Accelerating waves in polar coronal holes as seen by EIS and SUMER

Abstract

We present EIS/Hinode and SUMER/SOHO observations of propagating disturbances detected in coronal lines in inter-plume and plume regions of a polar coronal hole. The observation was carried out on 2007 November 13 as part of the JOP196/HOP045 program. The SUMER spectroscopic observation gives information about fluctuations in radiance and on both resolved (Doppler shift) and unresolved (Doppler width) line-of-sight velocities, whereas EIS 40'' wide slot images detect fluctuations only in radiance but maximize the probability of overlapping field of view between the two instruments.
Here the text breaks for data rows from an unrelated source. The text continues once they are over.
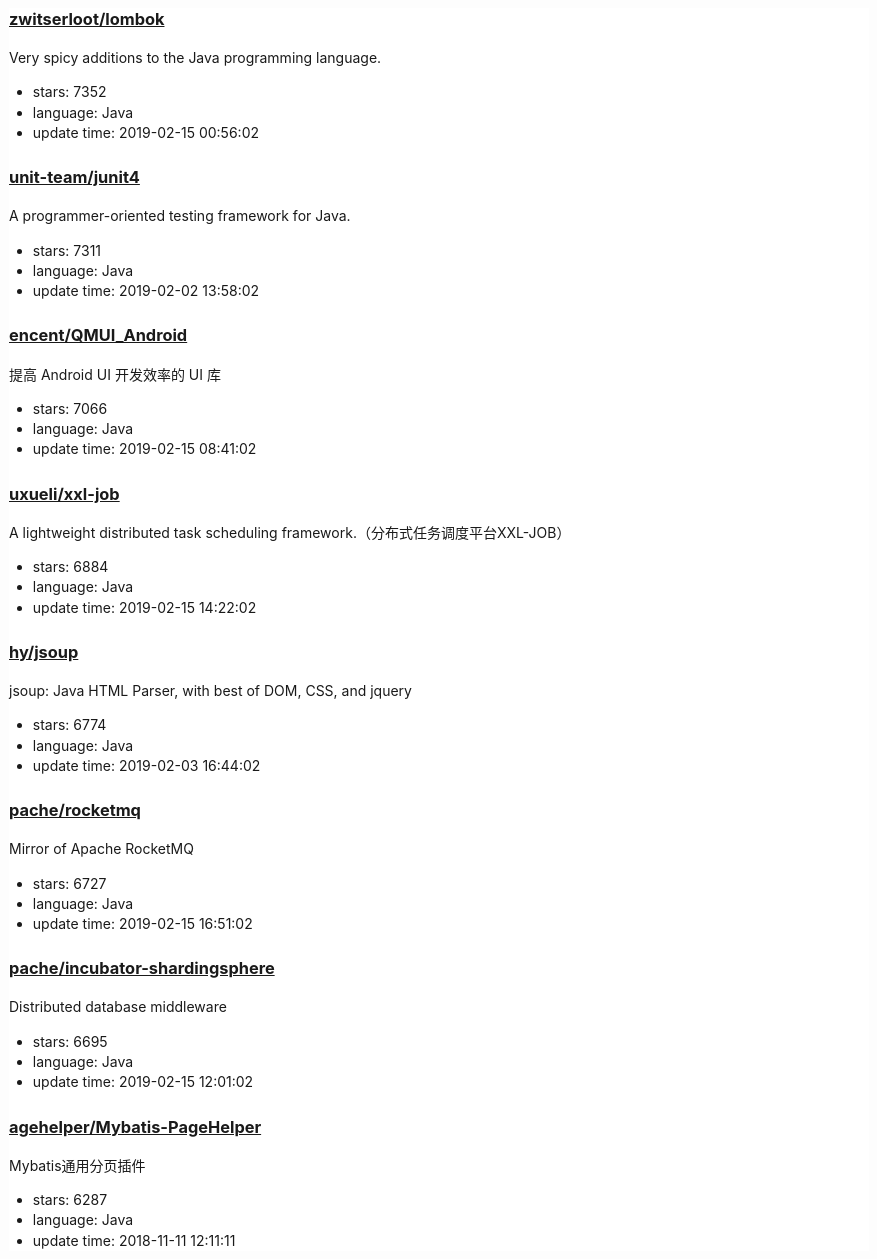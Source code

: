 ### [zwitserloot/lombok](https://github.com/rzwitserloot/lombok)
Very spicy additions to the Java programming language.
- stars: 7352
- language: Java
- update time: 2019-02-15 00:56:02

### [unit-team/junit4](https://github.com/junit-team/junit4)
A programmer-oriented testing framework for Java.
- stars: 7311
- language: Java
- update time: 2019-02-02 13:58:02

### [encent/QMUI_Android](https://github.com/Tencent/QMUI_Android)
提高 Android UI 开发效率的 UI 库
- stars: 7066
- language: Java
- update time: 2019-02-15 08:41:02

### [uxueli/xxl-job](https://github.com/xuxueli/xxl-job)
A lightweight distributed task scheduling framework.（分布式任务调度平台XXL-JOB）
- stars: 6884
- language: Java
- update time: 2019-02-15 14:22:02

### [hy/jsoup](https://github.com/jhy/jsoup)
jsoup: Java HTML Parser, with best of DOM, CSS, and jquery
- stars: 6774
- language: Java
- update time: 2019-02-03 16:44:02

### [pache/rocketmq](https://github.com/apache/rocketmq)
Mirror of Apache RocketMQ
- stars: 6727
- language: Java
- update time: 2019-02-15 16:51:02

### [pache/incubator-shardingsphere](https://github.com/apache/incubator-shardingsphere)
Distributed database middleware
- stars: 6695
- language: Java
- update time: 2019-02-15 12:01:02

### [agehelper/Mybatis-PageHelper](https://github.com/pagehelper/Mybatis-PageHelper)
Mybatis通用分页插件
- stars: 6287
- language: Java
- update time: 2018-11-11 12:11:11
From distance-time radiance maps, we detect the presence of propagating waves in a polar inter-plume region with a period of 15-20 minutes and a propagation speed increasing from 130 ± 14 km s–1 just above the limb to 330 ± 140 km s–1 around 160'' above the limb. These waves can be traced to originate from a bright region of the on-disk part of the coronal hole where the propagation speed is in the range of 25 ± 1.3 to 38 ± 4.5 km s–1, with the same periodicity. These on-disk bright regions can be visualized as the base of the coronal funnels. The adjacent plume region also shows the presence of propagating disturbances with the same range of periodicity but with propagation speeds in the range of 135 ± 18 to 165 ± 43 km s–1 only. A comparison between the distance-time radiance map of the two regions indicates that the waves within the plumes are not observable (may be getting dissipated) far off-limb, whereas this is not the case in the inter-plume region. A correlation analysis was also performed to find out the time delay between the oscillations at several heights in the off-limb region, finding results consistent with those from the analysis of the distance-time maps. To our knowledge, this result provides first spectroscopic evidence of the acceleration of propagating disturbances in the polar region close to the Sun (within 1.2 R/R sun), which provides clues to the understanding of the origin of these waves. We suggest that the waves are likely either Alfvénic or fast magnetoacoustic in the inter-plume region and slow magnetoacoustic in the plume region. This may lead to the conclusion that inter-plumes are a preferred channel for the acceleration of the fast solar wind.